Le hasard fait bien les choses ! 

Quand on pose les bonnes questions… on trouve souvent des réponses ! Les nôtres nous les avons dénichées sur le réseau social Linkedin. La notion de sérendipité, vous connaissez ? C’est la capacité de faire par hasard une découverte inattendue et d’en saisir l’utilité pour faire avancer les connaissances, les intuitions et les idées. 


Ainsi, il y a quelques semaines, nous sommes tombées sur le profil linkedin de Louann Kervarec, une étudiante en troisième année de communication à l’UCO de Vannes. En février dernier, dans le cadre d’un projet d’étude, elle lançait, avec une autre étudiante, Élise Jarnigon, une enquête auprès de jeunes de 16 à 25 ans de notre territoire. Leur ambition : mieux comprendre la consommation culturelle des jeunes et identifier leurs freins. Après quelques échanges, elles ont bien voulu nous confier, en avant-première, les résultats de leurs études et les préconisations qu’elles en tirent pour favoriser l’accès aux nombreux domaines culturels pour les jeunes de notre territoire. 


Pourquoi avez-vous choisi de faire cette étude ? 

Louann & Elise  :  « Après de nombreux changements, le Pass Culture vient à nouveau de connaître une énième réforme à la baisse. Pourtant, à l’origine, ce dispositif visait à démocratiser l’accès à la culture en levant les freins économiques, mais aussi en visant à renforcer la curiosité culturelle des jeunes, pour finalement créer un lien entre culture et citoyenneté à la majorité. Cela nous a interpellées et nous a donné envie de mesurer l’impact concret de cette nouvelle politique publique (à la baisse cela va de soi !)  sur les jeunes de notre génération. Nous avons donc lancé une enquête auprès des jeunes bretons sur les réseaux sociaux. Nous avons collecté plusieurs centaines de réponses que nous avons traitées dans 3 grandes thématiques : 


  • le rôle du Pass culture dans l’accès des jeunes à la culture

  • les différentes utilisations discriminantes du Pass culture 

  • les contraintes et limites du Pass culture ».


Quelles sont les principaux enseignements de votre étude ?

Depuis le 1er mars 2025, les jeunes de 18 ans font face à une réduction de la part individuelle du Pass Culture. Ce dispositif qui alloue directement à chaque jeune une aide financière pour acheter de nombreux produits culturels, est  passé de 300 € à 150 € et désormais uniquement à leur majorité.. Cela induit également la suppression totale du budget accordé jusque-là aux jeunes de 15-17 ans. En ce qui concerne la part collective de ce dispositif, plus aucune réservation n’est possible pour les projets collectifs dans les établissements scolaires. 

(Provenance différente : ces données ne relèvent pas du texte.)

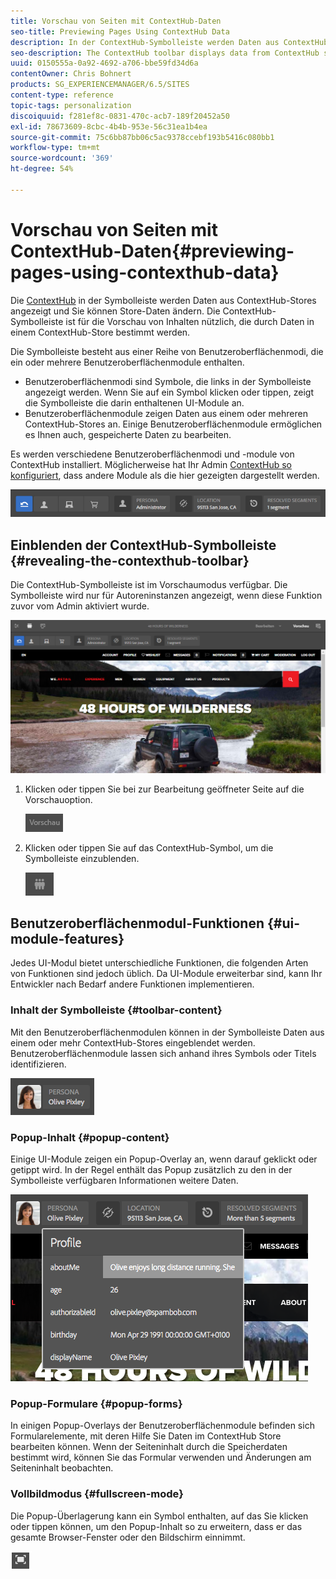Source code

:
 ```yaml
---
title: Vorschau von Seiten mit ContextHub-Daten
seo-title: Previewing Pages Using ContextHub Data
description: In der ContextHub-Symbolleiste werden Daten aus ContextHub Stores angezeigt. Außerdem können Sie mithilfe der Leiste Store-Daten bearbeiten und Inhalte in der Vorschau ansehen.
seo-description: The ContextHub toolbar displays data from ContextHub stores and enables you to change store data and  is useful for previewing content
uuid: 0150555a-0a92-4692-a706-bbe59fd34d6a
contentOwner: Chris Bohnert
products: SG_EXPERIENCEMANAGER/6.5/SITES
content-type: reference
topic-tags: personalization
discoiquuid: f281ef8c-0831-470c-acb7-189f20452a50
exl-id: 78673609-8cbc-4b4b-953e-56c31ea1b4ea
source-git-commit: 75c6bb87bb06c5ac9378ccebf193b5416c080bb1
workflow-type: tm+mt
source-wordcount: '369'
ht-degree: 54%

---
```


# Vorschau von Seiten mit ContextHub-Daten{#previewing-pages-using-contexthub-data}

Die [ContextHub](/help/sites-developing/contexthub.md) in der Symbolleiste werden Daten aus ContextHub-Stores angezeigt und Sie können Store-Daten ändern. Die ContextHub-Symbolleiste ist für die Vorschau von Inhalten nützlich, die durch Daten in einem ContextHub-Store bestimmt werden.

Die Symbolleiste besteht aus einer Reihe von Benutzeroberflächenmodi, die ein oder mehrere Benutzeroberflächenmodule enthalten.

* Benutzeroberflächenmodi sind Symbole, die links in der Symbolleiste angezeigt werden. Wenn Sie auf ein Symbol klicken oder tippen, zeigt die Symbolleiste die darin enthaltenen UI-Module an.
* Benutzeroberflächenmodule zeigen Daten aus einem oder mehreren ContextHub-Stores an. Einige Benutzeroberflächenmodule ermöglichen es Ihnen auch, gespeicherte Daten zu bearbeiten.

Es werden verschiedene Benutzeroberflächenmodi und -module von ContextHub installiert. Möglicherweise hat Ihr Admin [ContextHub so konfiguriert](/help/sites-developing/ch-configuring.md), dass andere Module als die hier gezeigten dargestellt werden.

![screen_shot_2018-03-23at093446](assets/screen_shot_2018-03-23at093446.png)

## Einblenden der ContextHub-Symbolleiste {#revealing-the-contexthub-toolbar}

Die ContextHub-Symbolleiste ist im Vorschaumodus verfügbar. Die Symbolleiste wird nur für Autoreninstanzen angezeigt, wenn diese Funktion zuvor vom Admin aktiviert wurde.

![screen_shot_2018-03-23at093730](assets/screen_shot_2018-03-23at093730.png)

1. Klicken oder tippen Sie bei zur Bearbeitung geöffneter Seite auf die Vorschauoption.

   ![chlimage_1-219](assets/chlimage_1-219.png)

1. Klicken oder tippen Sie auf das ContextHub-Symbol, um die Symbolleiste einzublenden.

   ![Context-Hub](do-not-localize/screen_shot_2018-03-23at093621.png)

## Benutzeroberflächenmodul-Funktionen {#ui-module-features}

Jedes UI-Modul bietet unterschiedliche Funktionen, die folgenden Arten von Funktionen sind jedoch üblich. Da UI-Module erweiterbar sind, kann Ihr Entwickler nach Bedarf andere Funktionen implementieren.

### Inhalt der Symbolleiste {#toolbar-content}

Mit den Benutzeroberflächenmodulen können in der Symbolleiste Daten aus einem oder mehr ContextHub-Stores eingeblendet werden. Benutzeroberflächenmodule lassen sich anhand ihres Symbols oder Titels identifizieren.

![screen_shot_2018-03-23at093936](assets/screen_shot_2018-03-23at093936.png)

### Popup-Inhalt {#popup-content}

Einige UI-Module zeigen ein Popup-Overlay an, wenn darauf geklickt oder getippt wird. In der Regel enthält das Popup zusätzlich zu den in der Symbolleiste verfügbaren Informationen weitere Daten.

![screen_shot_2018-03-23at094003](assets/screen_shot_2018-03-23at094003.png)

### Popup-Formulare {#popup-forms}

In einigen Popup-Overlays der Benutzeroberflächenmodule befinden sich Formularelemente, mit deren Hilfe Sie Daten im ContextHub Store bearbeiten können. Wenn der Seiteninhalt durch die Speicherdaten bestimmt wird, können Sie das Formular verwenden und Änderungen am Seiteninhalt beobachten.

### Vollbildmodus {#fullscreen-mode}

Die Popup-Überlagerung kann ein Symbol enthalten, auf das Sie klicken oder tippen können, um den Popup-Inhalt so zu erweitern, dass er das gesamte Browser-Fenster oder den Bildschirm einnimmt.

![Vollbild](do-not-localize/chlimage_1-18.png)
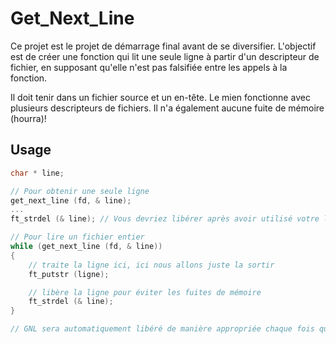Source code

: # Get_Next_Line 

Ce projet est le projet de démarrage final avant de se diversifier. L'objectif est de créer une fonction qui lit une seule ligne à partir d'un descripteur de fichier, en supposant qu'elle n'est pas falsifiée entre les appels à la fonction.

Il doit tenir dans un fichier source et un en-tête. Le mien fonctionne avec plusieurs descripteurs de fichiers. Il n'a également aucune fuite de mémoire (hourra)!

## Usage
```c
char * line;

// Pour obtenir une seule ligne 
get_next_line (fd, & line);
...
ft_strdel (& line); // Vous devriez libérer après avoir utilisé votre ligne

// Pour lire un fichier entier 
while (get_next_line (fd, & line))
{
    // traite la ligne ici, ici nous allons juste la sortir 
    ft_putstr (ligne);

    // libère la ligne pour éviter les fuites de mémoire 
    ft_strdel (& line);
}

// GNL sera automatiquement libéré de manière appropriée chaque fois qu'il atteindra EOF.
```
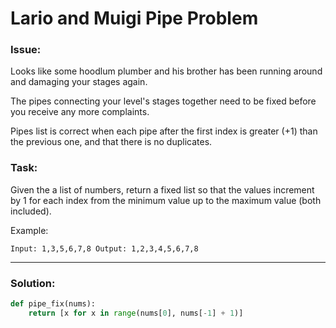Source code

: # Lario and Muigi Pipe Problem

### Issue:

Looks like some hoodlum plumber and his brother has been running around and damaging your stages again.

The pipes connecting your level's stages together need to be fixed before you receive any more complaints.

Pipes list is correct when each pipe after the first index is greater (+1) than the previous one, and that there is no duplicates.

### Task:

Given the a list of numbers, return a fixed list so that the values increment by 1 for each index from the minimum value up to the maximum value (both included).

Example:

```
Input: 1,3,5,6,7,8 Output: 1,2,3,4,5,6,7,8
```

---

### Solution:

```python
def pipe_fix(nums):
    return [x for x in range(nums[0], nums[-1] + 1)]
```
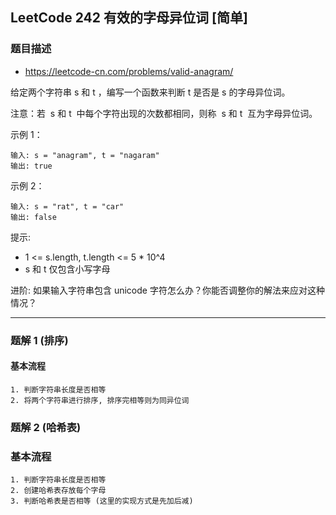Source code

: ## LeetCode 242 有效的字母异位词 [简单]

### 题目描述

- https://leetcode-cn.com/problems/valid-anagram/

给定两个字符串 s 和 t ，编写一个函数来判断 t 是否是 s 的字母异位词。

注意：若  s 和 t  中每个字符出现的次数都相同，则称  s 和 t  互为字母异位词。

示例 1：

```
输入: s = "anagram", t = "nagaram"
输出: true
```

示例 2：

```
输入: s = "rat", t = "car"
输出: false
```

提示:

- 1 <= s.length, t.length <= 5 \* 10^4
- s 和 t 仅包含小写字母

进阶: 如果输入字符串包含 unicode 字符怎么办？你能否调整你的解法来应对这种情况？

---

### 题解 1 (排序)

#### 基本流程

```
1. 判断字符串长度是否相等
2. 将两个字符串进行排序, 排序完相等则为同异位词
```

### 题解 2 (哈希表)

### 基本流程

```
1. 判断字符串长度是否相等
2. 创建哈希表存放每个字母
3. 判断哈希表是否相等 (这里的实现方式是先加后减)
```
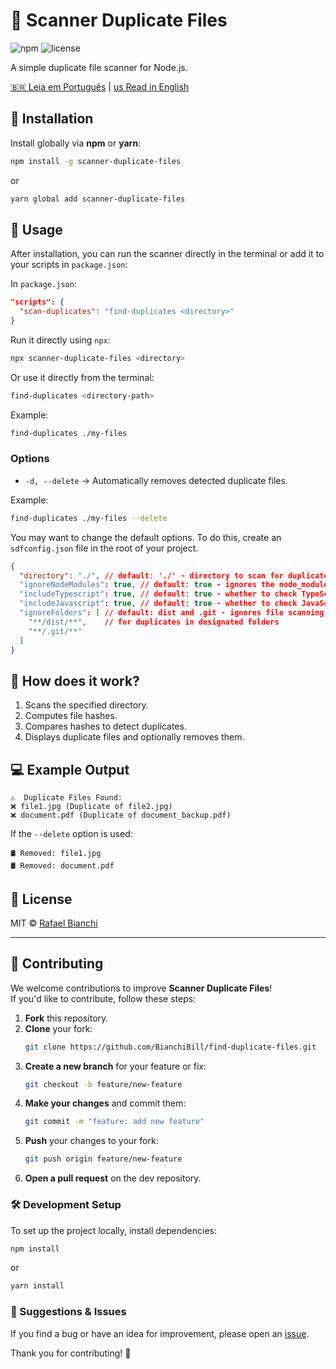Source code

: # 📁 Scanner Duplicate Files

![npm](https://img.shields.io/npm/v/scanner-duplicate-files?color=blue&label=npm) ![license](https://img.shields.io/npm/l/scanner-duplicate-files)

A simple duplicate file scanner for Node.js.

[🇧🇷 Leia em Português](README-pt.md) | [us Read in English](README.md)

## 🚀 Installation

Install globally via **npm** or **yarn**:

```sh
npm install -g scanner-duplicate-files
```

or

```sh
yarn global add scanner-duplicate-files
```

## 📌 Usage

After installation, you can run the scanner directly in the terminal or add it to your scripts in `package.json`:

In `package.json`:
```json
"scripts": {
  "scan-duplicates": "find-duplicates <directory>"
}
```

Run it directly using `npx`:

```sh
npx scanner-duplicate-files <directory>
```

Or use it directly from the terminal:

```sh
find-duplicates <directory-path>
```

Example:

```sh
find-duplicates ./my-files
```

### Options

- `-d, --delete` → Automatically removes detected duplicate files.

Example:

```sh
find-duplicates ./my-files --delete
```

You may want to change the default options. To do this, create an `sdfconfig.json` file in the root of your project.

```json
{
  "directory": "./", // default: './' - directory to scan for duplicate files
  "ignoreNodeModules": true, // default: true - ignores the node_modules folder
  "includeTypescript": true, // default: true - whether to check TypeScript files
  "includeJavascript": true, // default: true - whether to check JavaScript files
  "ignoreFolders": [ // default: dist and .git - ignores file scanning
    "**/dist/**",    // for duplicates in designated folders
    "**/.git/**"
  ]
}
```

## 🔧 How does it work?

1. Scans the specified directory.
2. Computes file hashes.
3. Compares hashes to detect duplicates.
4. Displays duplicate files and optionally removes them.

## 💻 Example Output

```
⚠️  Duplicate Files Found:
❌ file1.jpg (Duplicate of file2.jpg)
❌ document.pdf (Duplicate of document_backup.pdf)
```

If the `--delete` option is used:

```
🛢️ Removed: file1.jpg
🛢️ Removed: document.pdf
```

## 🐜 License

MIT © [Rafael Bianchi](https://github.com/BianchiBill)

---

## 🤝 Contributing

We welcome contributions to improve **Scanner Duplicate Files**!  
If you'd like to contribute, follow these steps:

1. **Fork** this repository.
2. **Clone** your fork:  
   ```sh
   git clone https://github.com/BianchiBill/find-duplicate-files.git
   ```
3. **Create a new branch** for your feature or fix:  
   ```sh
   git checkout -b feature/new-feature
   ```
4. **Make your changes** and commit them:  
   ```sh
   git commit -m "feature: add new feature"
   ```
5. **Push** your changes to your fork:  
   ```sh
   git push origin feature/new-feature
   ```
6. **Open a pull request** on the dev repository.

### 🛠 Development Setup
To set up the project locally, install dependencies:
```sh
npm install
```
or
```sh
yarn install
```

### 📢 Suggestions & Issues
If you find a bug or have an idea for improvement, please open an [issue](https://github.com/BianchiBill/find-duplicate-files/issues).

Thank you for contributing! 🚀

La réduction du Pass Culture soulève de nouveaux enjeux pour la culture. Sa place n’est plus simplement fragilisée, mais désormais en danger.  Et puis d’une manière logique et en écho, le Pass Culture a également soutenu les acteurs culturels locaux.


Louann & Elise : « Oui, et pourtant, notre enquête en proximité des jeunes de notre territoire montre que le Pass Culture a réellement changé la consommation de la culture chez les 15-23 ans. Les secteurs du livre, du cinéma et de la musique restent les secteurs les plus plébiscités par les détenteurs du Pass Cuture. Malgré tout, certains innovent et tentent des activités comme le théâtre, les arts vivants en général, des activités qu’ils n’avaient jamais essayées auparavant. 

photo Eliott Reyna
photo Eliott Reyna

C’est près de 56 % des interrogées qui ont déjà passé le cap et qui ont effectué une réservation pour une activité inconnue auparavant. La plupart ont été agréablement surpris et avouent être prêts à réitérer l’expérience. 


Au-delà du type de réservation, on remarque que le Pass Culture a eu un véritable impact dans le rapport et la consommation de la culture par ces jeunes. Il permet véritablement un accès plus facile à la culture pour les jeunes, qui la consomment de manière plus régulière".


Les jeunes de la ruralité toujours en inégalité territoriale

Votre enquête met aussi en évidence une véritable inégalité territoriale quant à l’accès aux offres culturelles pour les jeunes ruraux, même avec le Pass Culture. 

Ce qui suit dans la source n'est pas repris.